--- DATA PROVIDED Enclosed Below ---

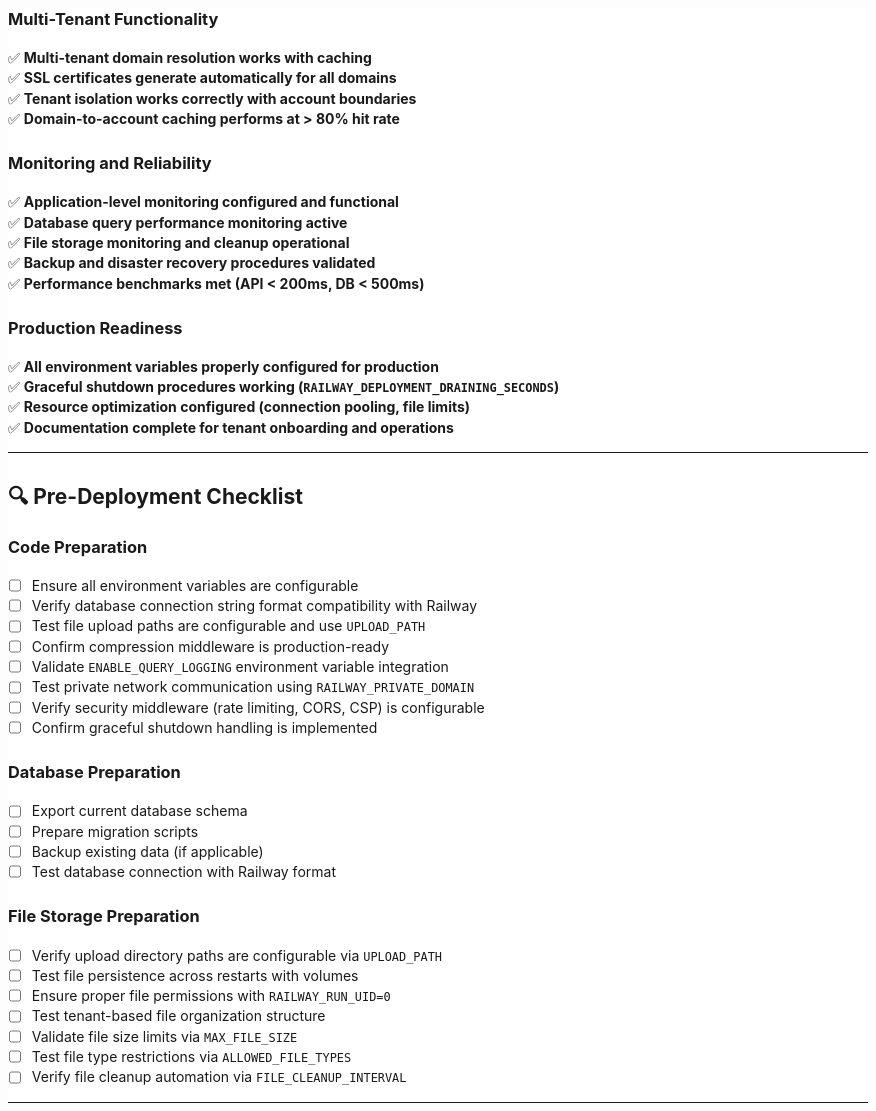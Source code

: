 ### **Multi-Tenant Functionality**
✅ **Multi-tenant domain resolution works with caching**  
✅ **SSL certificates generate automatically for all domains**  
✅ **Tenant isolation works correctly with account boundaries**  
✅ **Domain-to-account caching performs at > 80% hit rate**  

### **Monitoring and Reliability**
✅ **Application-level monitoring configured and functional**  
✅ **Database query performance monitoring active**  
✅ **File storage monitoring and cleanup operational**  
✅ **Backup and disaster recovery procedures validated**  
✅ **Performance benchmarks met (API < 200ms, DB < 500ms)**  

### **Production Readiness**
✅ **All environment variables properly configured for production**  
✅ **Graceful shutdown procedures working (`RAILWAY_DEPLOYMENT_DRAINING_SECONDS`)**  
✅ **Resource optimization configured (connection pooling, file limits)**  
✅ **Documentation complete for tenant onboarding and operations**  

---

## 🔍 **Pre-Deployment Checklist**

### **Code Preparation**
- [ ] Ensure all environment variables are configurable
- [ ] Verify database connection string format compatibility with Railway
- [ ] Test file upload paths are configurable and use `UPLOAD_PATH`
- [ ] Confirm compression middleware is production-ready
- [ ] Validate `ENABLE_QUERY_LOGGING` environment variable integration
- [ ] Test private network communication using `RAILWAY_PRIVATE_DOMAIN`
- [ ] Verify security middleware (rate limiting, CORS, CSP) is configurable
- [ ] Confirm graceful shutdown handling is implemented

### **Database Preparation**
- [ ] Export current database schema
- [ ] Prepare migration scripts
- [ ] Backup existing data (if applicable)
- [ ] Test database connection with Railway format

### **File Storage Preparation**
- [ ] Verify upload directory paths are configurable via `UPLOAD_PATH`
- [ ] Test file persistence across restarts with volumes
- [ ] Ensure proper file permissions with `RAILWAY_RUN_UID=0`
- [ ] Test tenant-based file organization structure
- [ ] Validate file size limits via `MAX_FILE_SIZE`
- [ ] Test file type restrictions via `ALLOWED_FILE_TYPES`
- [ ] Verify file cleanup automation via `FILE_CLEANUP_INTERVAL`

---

--- End of Enclosed DATA PROVIDED ---
--- DATA PROVIDED Enclosed Below ---

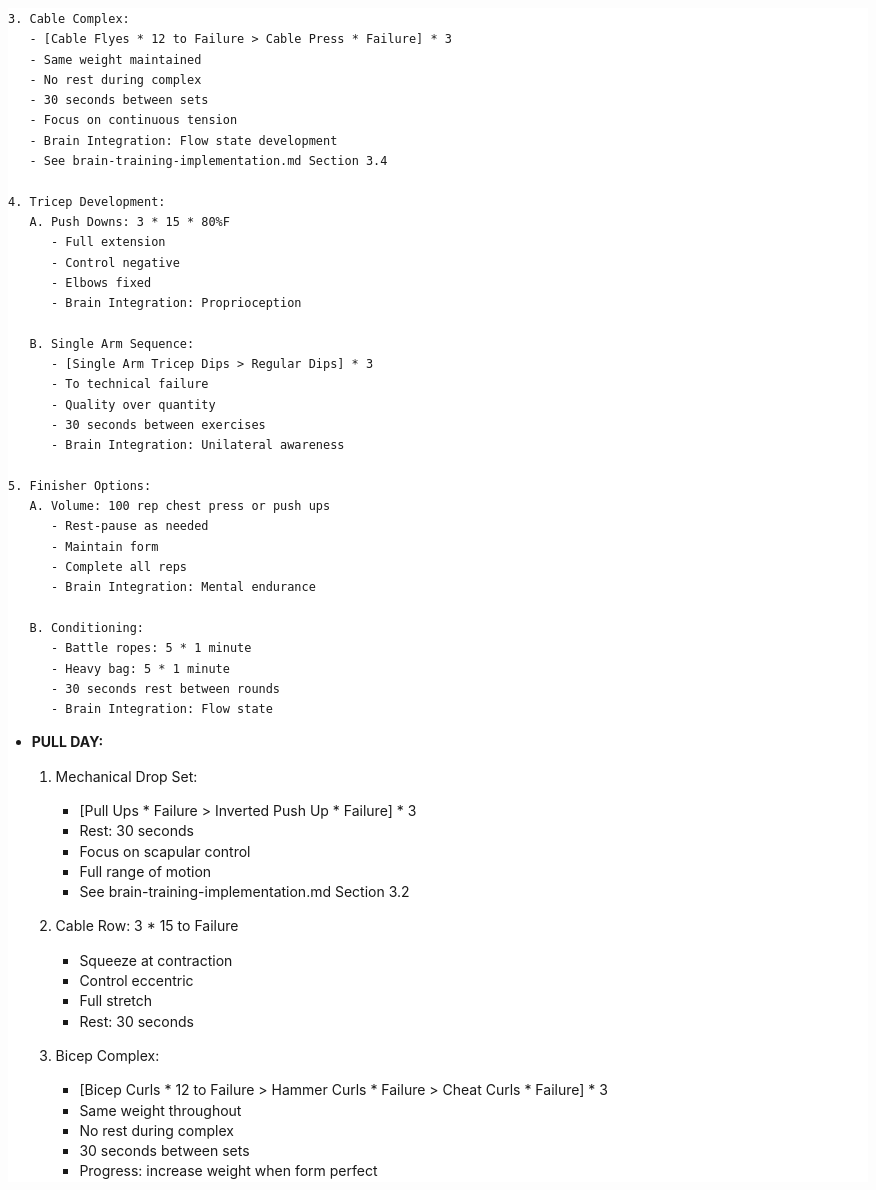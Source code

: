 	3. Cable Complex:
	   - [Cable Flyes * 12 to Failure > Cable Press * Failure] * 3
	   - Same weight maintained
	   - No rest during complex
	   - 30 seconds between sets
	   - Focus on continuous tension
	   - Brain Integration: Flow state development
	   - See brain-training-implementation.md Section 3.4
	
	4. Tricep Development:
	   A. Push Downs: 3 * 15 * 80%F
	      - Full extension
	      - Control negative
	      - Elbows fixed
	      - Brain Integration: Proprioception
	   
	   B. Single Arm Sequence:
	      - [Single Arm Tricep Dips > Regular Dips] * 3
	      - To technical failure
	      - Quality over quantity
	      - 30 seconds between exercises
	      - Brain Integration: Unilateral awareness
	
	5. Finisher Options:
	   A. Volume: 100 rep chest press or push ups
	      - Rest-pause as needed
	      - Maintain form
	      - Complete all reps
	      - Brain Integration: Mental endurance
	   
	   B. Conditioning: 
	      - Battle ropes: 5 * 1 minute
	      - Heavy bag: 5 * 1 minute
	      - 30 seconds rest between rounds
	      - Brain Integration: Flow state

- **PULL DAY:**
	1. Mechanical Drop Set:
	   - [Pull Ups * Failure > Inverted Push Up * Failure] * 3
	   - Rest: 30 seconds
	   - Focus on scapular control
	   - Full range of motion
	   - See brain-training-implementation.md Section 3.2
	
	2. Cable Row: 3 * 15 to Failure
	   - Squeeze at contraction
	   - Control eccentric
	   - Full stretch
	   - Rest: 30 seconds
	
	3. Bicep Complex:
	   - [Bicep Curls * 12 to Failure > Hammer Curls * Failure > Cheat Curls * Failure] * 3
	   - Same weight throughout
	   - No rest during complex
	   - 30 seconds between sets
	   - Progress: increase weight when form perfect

--- End of Enclosed DATA PROVIDED ---

## [WHAT THE TASK REQUIRES]
Give back exactly the lines above, from the line containing "configured and functional**" through the line containing "### **File Storage Preparation**", with both end lines and nothing more.

## [ANSWER TO THIS PROBLEM]
✅ **Application-level monitoring configured and functional**  
✅ **Database query performance monitoring active**  
✅ **File storage monitoring and cleanup operational**  
✅ **Backup and disaster recovery procedures validated**  
✅ **Performance benchmarks met (API < 200ms, DB < 500ms)**  

### **Production Readiness**
✅ **All environment variables properly configured for production**  
✅ **Graceful shutdown procedures working (`RAILWAY_DEPLOYMENT_DRAINING_SECONDS`)**  
✅ **Resource optimization configured (connection pooling, file limits)**  
✅ **Documentation complete for tenant onboarding and operations**  

---

## 🔍 **Pre-Deployment Checklist**

### **Code Preparation**
- [ ] Ensure all environment variables are configurable
- [ ] Verify database connection string format compatibility with Railway
- [ ] Test file upload paths are configurable and use `UPLOAD_PATH`
- [ ] Confirm compression middleware is production-ready
- [ ] Validate `ENABLE_QUERY_LOGGING` environment variable integration
- [ ] Test private network communication using `RAILWAY_PRIVATE_DOMAIN`
- [ ] Verify security middleware (rate limiting, CORS, CSP) is configurable
- [ ] Confirm graceful shutdown handling is implemented

### **Database Preparation**
- [ ] Export current database schema
- [ ] Prepare migration scripts
- [ ] Backup existing data (if applicable)
- [ ] Test database connection with Railway format

### **File Storage Preparation**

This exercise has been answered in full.